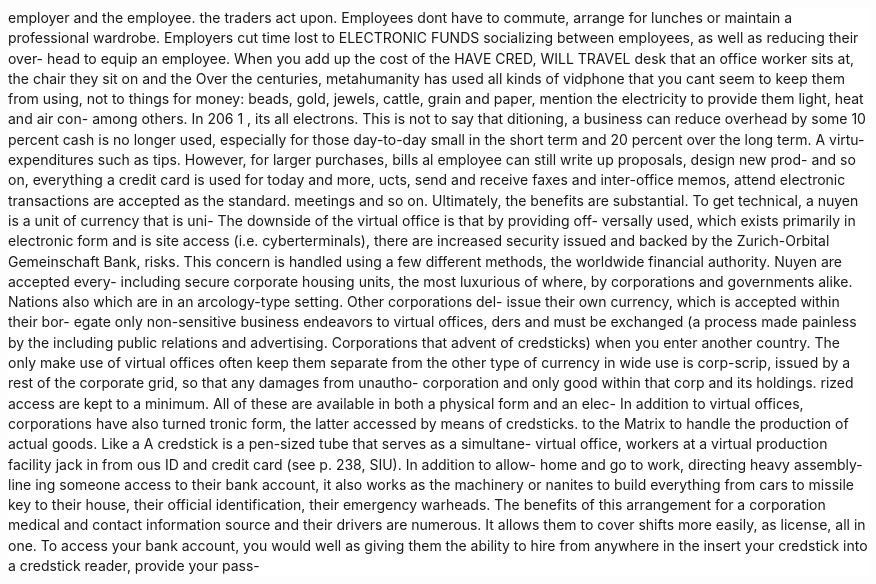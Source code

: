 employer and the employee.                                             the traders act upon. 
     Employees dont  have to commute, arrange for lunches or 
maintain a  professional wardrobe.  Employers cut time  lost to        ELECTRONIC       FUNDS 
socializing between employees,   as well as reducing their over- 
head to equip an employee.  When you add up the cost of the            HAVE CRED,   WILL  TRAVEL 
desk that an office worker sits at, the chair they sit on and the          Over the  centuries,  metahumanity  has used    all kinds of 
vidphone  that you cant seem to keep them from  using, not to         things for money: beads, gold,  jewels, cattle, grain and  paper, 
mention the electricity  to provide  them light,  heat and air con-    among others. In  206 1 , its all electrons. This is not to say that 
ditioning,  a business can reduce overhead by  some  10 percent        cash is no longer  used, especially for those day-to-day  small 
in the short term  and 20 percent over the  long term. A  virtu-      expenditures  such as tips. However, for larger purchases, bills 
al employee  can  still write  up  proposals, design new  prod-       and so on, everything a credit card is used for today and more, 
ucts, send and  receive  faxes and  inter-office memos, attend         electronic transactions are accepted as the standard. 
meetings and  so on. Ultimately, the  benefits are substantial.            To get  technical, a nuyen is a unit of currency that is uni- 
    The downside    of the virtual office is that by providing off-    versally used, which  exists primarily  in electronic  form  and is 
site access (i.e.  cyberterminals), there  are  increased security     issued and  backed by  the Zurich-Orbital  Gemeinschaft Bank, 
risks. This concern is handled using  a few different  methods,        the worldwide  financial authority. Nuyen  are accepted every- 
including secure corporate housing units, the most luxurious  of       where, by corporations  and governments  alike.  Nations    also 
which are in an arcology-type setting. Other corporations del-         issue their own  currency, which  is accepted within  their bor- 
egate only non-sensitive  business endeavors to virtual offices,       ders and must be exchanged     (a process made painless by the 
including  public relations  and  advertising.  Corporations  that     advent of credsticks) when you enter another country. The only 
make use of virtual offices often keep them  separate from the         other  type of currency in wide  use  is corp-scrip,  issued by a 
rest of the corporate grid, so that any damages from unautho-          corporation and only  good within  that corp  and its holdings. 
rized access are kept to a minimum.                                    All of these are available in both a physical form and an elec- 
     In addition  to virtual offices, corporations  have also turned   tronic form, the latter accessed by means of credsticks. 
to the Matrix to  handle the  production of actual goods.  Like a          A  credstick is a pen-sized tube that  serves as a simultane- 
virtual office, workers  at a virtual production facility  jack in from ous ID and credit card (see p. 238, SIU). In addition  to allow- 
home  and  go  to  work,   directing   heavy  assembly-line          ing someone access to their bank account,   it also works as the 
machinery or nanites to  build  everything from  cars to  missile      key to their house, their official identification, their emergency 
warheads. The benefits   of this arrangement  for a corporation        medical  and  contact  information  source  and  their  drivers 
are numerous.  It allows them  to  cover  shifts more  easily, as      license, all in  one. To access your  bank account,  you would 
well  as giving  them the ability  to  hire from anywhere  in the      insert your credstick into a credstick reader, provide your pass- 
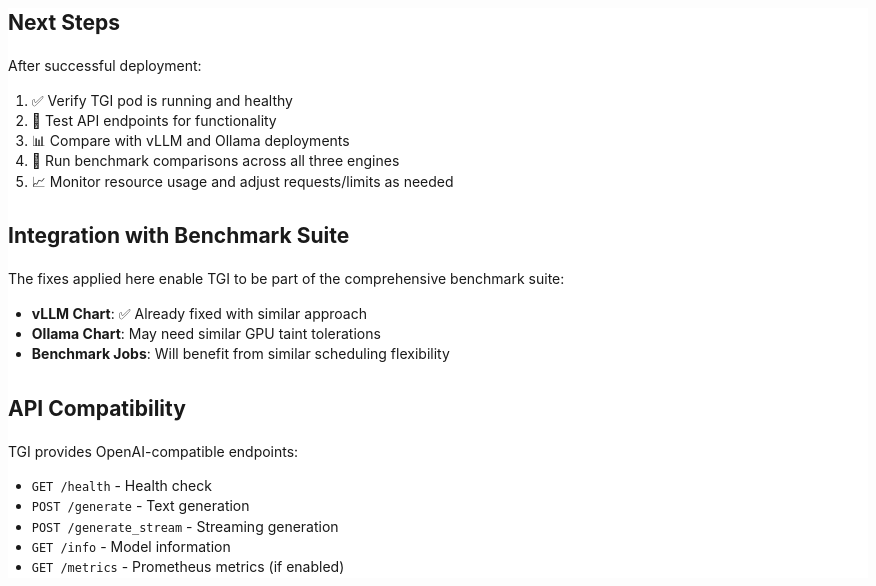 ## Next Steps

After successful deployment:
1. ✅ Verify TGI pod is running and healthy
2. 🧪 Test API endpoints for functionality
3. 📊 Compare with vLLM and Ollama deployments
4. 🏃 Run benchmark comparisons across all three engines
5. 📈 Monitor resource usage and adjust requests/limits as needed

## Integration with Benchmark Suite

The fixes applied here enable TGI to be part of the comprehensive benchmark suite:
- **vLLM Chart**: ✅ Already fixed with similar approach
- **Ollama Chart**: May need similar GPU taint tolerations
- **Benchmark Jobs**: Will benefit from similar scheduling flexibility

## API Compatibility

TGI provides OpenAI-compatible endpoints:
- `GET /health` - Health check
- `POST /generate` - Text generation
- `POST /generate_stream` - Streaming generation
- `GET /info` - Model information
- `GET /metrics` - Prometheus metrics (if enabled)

• Task description: The required answer is an exact, picture-free copy of the lines from the opening of the listing above through the line with "well as reducing".

• Result:
Source code

: employer and the employee.                                             the traders act upon. 
     Employees dont  have to commute, arrange for lunches or 
maintain a  professional wardrobe.  Employers cut time  lost to        ELECTRONIC       FUNDS 
socializing between employees,   as well as reducing their over- 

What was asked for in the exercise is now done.